Secretary of State Theresa Villiers has described the situation as "serious".
"It is vital that the police are able to get on and pursue their lines of enquiry. I urge anyone with information to contact the police in confidence, " she said.
Mr McGuigan Sr was murdered at his home in east Belfast last week.
The PSNI said there is no evidence that Mr McGuigan, a 53-year-old father-of-nine, was involved in the killing of Mr Davison, but republicans and Mr Davison's friends believed he was.
The officer leading the investigation confirmed on Thursday that the police believe Mr McGuigan was killed "by individuals seeking revenge for the murder of Jock Davison".
The police assessment is that those individuals include members of the Provisional IRA as well as a separate, independent group called Action Against Drugs.
Ten years after the IRA announced that it was standing down, the PSNI has now made clear it believes the organisation has not entirely gone away.
How the IRA announced the end of its campaign
On 28 July 2005, the IRA said it had formally ordered an end to the armed campaign from 4pm that day.
Significantly, it was the first time in decades that a republican, former IRA prisoner Seanna Walsh, had been put before a camera to read a statement.
His choice was no mistake: he had been the cellmate of Bobby Sands, the first of the IRA hunger strikers to die.

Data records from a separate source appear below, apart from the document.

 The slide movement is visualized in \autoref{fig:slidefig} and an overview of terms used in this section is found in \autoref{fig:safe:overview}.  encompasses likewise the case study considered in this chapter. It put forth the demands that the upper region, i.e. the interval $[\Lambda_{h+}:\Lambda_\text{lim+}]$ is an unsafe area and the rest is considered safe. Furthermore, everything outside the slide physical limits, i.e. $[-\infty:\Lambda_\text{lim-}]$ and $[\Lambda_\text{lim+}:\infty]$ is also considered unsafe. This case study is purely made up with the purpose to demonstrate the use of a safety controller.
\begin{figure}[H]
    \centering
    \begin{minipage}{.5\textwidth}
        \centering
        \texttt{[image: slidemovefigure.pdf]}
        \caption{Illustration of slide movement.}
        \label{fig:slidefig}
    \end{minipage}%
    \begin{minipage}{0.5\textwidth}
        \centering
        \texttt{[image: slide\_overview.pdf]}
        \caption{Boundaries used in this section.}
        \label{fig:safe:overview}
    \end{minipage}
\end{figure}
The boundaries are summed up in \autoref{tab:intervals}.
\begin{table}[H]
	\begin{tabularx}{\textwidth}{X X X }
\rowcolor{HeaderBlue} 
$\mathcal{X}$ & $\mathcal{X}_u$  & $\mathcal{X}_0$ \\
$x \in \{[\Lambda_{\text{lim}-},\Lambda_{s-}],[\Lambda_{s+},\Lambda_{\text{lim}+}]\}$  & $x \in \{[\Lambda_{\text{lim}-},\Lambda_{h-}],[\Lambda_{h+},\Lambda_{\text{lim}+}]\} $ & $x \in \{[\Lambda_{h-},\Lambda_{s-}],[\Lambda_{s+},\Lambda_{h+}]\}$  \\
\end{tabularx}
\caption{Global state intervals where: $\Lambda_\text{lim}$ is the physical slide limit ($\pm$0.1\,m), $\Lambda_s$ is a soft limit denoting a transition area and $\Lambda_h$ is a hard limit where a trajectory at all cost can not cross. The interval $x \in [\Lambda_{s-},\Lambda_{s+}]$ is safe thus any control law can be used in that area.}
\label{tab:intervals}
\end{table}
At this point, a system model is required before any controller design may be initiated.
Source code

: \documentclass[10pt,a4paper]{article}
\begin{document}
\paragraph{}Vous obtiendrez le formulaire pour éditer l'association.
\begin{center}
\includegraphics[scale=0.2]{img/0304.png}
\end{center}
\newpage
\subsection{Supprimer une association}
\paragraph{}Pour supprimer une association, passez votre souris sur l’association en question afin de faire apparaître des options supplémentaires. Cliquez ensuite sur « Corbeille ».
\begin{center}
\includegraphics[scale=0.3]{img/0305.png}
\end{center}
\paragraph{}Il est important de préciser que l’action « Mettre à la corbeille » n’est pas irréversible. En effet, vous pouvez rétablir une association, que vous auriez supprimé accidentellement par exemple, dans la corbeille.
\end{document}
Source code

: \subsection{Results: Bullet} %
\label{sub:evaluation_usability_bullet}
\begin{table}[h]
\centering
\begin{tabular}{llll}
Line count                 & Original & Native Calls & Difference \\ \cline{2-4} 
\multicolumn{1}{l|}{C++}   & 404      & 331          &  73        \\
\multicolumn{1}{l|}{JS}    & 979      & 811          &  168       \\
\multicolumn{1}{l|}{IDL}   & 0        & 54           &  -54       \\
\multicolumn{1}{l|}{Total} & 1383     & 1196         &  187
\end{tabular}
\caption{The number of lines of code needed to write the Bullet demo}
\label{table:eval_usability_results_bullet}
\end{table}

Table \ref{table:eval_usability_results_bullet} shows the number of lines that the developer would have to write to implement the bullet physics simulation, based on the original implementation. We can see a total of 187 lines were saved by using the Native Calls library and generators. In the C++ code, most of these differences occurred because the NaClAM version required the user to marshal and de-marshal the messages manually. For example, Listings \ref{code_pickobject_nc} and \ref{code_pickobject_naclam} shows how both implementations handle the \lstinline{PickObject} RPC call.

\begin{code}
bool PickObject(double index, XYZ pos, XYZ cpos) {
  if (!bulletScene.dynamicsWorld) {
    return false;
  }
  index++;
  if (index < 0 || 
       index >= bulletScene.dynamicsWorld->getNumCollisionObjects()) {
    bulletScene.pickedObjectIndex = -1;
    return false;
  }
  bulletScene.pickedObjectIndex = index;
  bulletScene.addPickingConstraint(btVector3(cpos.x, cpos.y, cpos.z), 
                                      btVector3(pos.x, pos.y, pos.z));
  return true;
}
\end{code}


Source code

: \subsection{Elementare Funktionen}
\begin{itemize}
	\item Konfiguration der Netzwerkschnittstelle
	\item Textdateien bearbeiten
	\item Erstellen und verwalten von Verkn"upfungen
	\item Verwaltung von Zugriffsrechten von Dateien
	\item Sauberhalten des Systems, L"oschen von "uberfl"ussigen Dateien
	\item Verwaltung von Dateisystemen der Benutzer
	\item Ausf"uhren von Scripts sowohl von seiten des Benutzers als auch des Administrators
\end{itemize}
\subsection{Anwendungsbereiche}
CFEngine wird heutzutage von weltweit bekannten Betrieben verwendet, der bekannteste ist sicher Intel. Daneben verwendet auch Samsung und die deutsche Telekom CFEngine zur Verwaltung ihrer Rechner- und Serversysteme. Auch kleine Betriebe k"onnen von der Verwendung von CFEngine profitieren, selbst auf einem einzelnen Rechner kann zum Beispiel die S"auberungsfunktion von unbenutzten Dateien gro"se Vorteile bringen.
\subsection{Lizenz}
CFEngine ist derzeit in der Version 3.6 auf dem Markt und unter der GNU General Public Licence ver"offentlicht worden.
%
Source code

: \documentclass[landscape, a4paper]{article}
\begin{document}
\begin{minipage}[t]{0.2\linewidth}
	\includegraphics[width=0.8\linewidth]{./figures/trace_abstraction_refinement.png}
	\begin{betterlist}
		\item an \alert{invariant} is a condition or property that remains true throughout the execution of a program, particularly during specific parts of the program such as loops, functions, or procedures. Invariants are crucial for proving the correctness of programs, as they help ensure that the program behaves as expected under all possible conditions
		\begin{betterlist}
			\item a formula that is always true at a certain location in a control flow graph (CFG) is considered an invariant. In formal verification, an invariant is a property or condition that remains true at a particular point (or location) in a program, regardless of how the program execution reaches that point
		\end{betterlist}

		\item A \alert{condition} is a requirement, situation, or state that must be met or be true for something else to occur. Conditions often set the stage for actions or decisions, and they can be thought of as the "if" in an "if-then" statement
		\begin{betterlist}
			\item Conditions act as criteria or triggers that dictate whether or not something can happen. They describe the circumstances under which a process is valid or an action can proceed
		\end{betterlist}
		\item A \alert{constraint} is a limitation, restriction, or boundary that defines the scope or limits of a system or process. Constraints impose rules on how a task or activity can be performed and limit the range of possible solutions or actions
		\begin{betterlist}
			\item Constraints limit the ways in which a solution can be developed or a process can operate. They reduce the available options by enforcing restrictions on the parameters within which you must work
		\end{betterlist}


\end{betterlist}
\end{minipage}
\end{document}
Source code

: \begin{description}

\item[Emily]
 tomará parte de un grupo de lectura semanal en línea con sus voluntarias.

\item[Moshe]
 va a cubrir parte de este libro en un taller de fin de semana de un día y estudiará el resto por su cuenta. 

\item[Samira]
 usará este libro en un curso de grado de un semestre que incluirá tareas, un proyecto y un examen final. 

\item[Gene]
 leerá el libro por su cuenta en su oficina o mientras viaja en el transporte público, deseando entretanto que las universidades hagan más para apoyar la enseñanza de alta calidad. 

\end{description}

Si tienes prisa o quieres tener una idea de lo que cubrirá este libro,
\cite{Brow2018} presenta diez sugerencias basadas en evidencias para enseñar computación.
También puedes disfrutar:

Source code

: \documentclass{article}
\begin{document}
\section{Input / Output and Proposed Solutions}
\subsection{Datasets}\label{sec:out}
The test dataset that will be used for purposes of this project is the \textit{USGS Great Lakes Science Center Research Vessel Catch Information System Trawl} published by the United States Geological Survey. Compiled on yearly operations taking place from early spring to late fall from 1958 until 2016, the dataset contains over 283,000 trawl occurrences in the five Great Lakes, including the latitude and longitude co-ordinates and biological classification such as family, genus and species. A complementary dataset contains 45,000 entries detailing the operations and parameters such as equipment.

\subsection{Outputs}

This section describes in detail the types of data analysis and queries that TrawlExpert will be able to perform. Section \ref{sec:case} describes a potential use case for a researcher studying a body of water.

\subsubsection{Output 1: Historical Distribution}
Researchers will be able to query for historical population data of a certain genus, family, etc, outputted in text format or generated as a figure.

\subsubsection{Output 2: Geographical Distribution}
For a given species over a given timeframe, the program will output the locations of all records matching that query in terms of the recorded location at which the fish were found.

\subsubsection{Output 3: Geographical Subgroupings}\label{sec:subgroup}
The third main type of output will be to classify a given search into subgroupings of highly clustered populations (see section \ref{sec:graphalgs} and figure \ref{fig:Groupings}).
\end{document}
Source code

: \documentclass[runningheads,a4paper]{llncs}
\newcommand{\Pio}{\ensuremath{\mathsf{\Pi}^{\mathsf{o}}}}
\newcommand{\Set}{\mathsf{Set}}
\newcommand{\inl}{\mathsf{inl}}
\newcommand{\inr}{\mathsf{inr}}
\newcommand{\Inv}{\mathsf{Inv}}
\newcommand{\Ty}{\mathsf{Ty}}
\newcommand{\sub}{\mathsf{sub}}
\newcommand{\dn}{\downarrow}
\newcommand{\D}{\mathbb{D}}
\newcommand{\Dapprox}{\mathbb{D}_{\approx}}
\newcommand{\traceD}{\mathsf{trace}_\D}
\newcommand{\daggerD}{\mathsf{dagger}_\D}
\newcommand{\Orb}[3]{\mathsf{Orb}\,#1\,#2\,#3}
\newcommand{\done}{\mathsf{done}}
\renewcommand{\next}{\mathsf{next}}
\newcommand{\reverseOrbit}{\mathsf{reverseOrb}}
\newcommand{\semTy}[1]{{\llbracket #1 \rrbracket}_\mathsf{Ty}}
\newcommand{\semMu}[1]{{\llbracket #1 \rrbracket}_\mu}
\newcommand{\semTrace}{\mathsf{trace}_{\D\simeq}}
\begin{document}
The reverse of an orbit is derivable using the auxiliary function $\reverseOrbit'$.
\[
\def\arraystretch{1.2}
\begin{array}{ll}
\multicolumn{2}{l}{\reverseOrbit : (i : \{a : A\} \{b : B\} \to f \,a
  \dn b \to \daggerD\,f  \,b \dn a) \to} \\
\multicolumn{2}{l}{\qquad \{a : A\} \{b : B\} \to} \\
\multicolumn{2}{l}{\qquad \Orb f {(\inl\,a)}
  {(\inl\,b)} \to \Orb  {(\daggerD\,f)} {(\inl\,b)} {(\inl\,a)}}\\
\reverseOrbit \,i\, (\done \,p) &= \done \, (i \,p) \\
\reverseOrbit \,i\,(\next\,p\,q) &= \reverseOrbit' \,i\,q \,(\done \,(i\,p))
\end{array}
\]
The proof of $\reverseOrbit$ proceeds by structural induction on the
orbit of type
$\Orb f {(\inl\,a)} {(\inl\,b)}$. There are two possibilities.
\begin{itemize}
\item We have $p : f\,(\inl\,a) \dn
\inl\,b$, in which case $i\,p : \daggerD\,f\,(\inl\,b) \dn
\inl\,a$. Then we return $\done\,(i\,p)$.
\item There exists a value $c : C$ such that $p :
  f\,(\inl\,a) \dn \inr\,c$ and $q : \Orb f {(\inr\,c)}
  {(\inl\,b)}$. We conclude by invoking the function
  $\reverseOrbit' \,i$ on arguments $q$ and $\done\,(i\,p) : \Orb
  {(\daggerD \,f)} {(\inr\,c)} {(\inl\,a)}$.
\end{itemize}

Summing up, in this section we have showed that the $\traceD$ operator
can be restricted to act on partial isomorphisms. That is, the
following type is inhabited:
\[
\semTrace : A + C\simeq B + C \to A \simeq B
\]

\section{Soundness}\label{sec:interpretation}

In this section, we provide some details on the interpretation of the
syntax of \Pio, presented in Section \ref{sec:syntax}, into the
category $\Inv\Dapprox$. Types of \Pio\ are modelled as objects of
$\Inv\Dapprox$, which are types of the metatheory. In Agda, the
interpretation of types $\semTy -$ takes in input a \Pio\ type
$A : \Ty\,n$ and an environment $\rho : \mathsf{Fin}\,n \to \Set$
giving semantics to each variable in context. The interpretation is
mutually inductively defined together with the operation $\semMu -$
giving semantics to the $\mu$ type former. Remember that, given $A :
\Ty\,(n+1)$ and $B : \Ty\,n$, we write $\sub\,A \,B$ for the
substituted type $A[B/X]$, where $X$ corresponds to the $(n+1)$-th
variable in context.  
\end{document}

The statement said: "The leadership of Óglaigh na hÉireann has formally ordered an end to the armed campaign.
"All IRA units have been ordered to dump arms. All volunteers have been instructed to assist the development of purely political and democratic programmes through exclusively peaceful means.
"Volunteers must not engage in any other activities whatsoever."
Two months later came a verification statement from the independent arms decommissioning body that the IRA had in its view put all its weapons beyond use.
When asked by the BBC on Thursday if the assessment that members of the Provisional IRA were involved in the killing means the PSNI believes the organisation still exists, Mr Geddis said: "Members of the Provisional IRA were involved in this killing. I'm not going to speculate as to what the Provisional IRA looks like but, yes, that is my information."
But the officer's assessment suggests the police believe those involved may have been operating as a group of individuals, rather than following orders from what used to be called the IRA's Army Council.
"I have no information at this stage to say whether that was sanctioned at a command level or not and I'm not prepared to speculate on that," Mr Geddis said.
"We are at the early stages of this investigation and we come back to one or two people who have been arrested and it is my belief that members of the Provisional IRA were involved. I have no information to say any more in relation to at what level."
Whether the killed was "sanctioned" or not, for the first time since the IRA said it was standing down, the police have now said clearly they believe it still exists.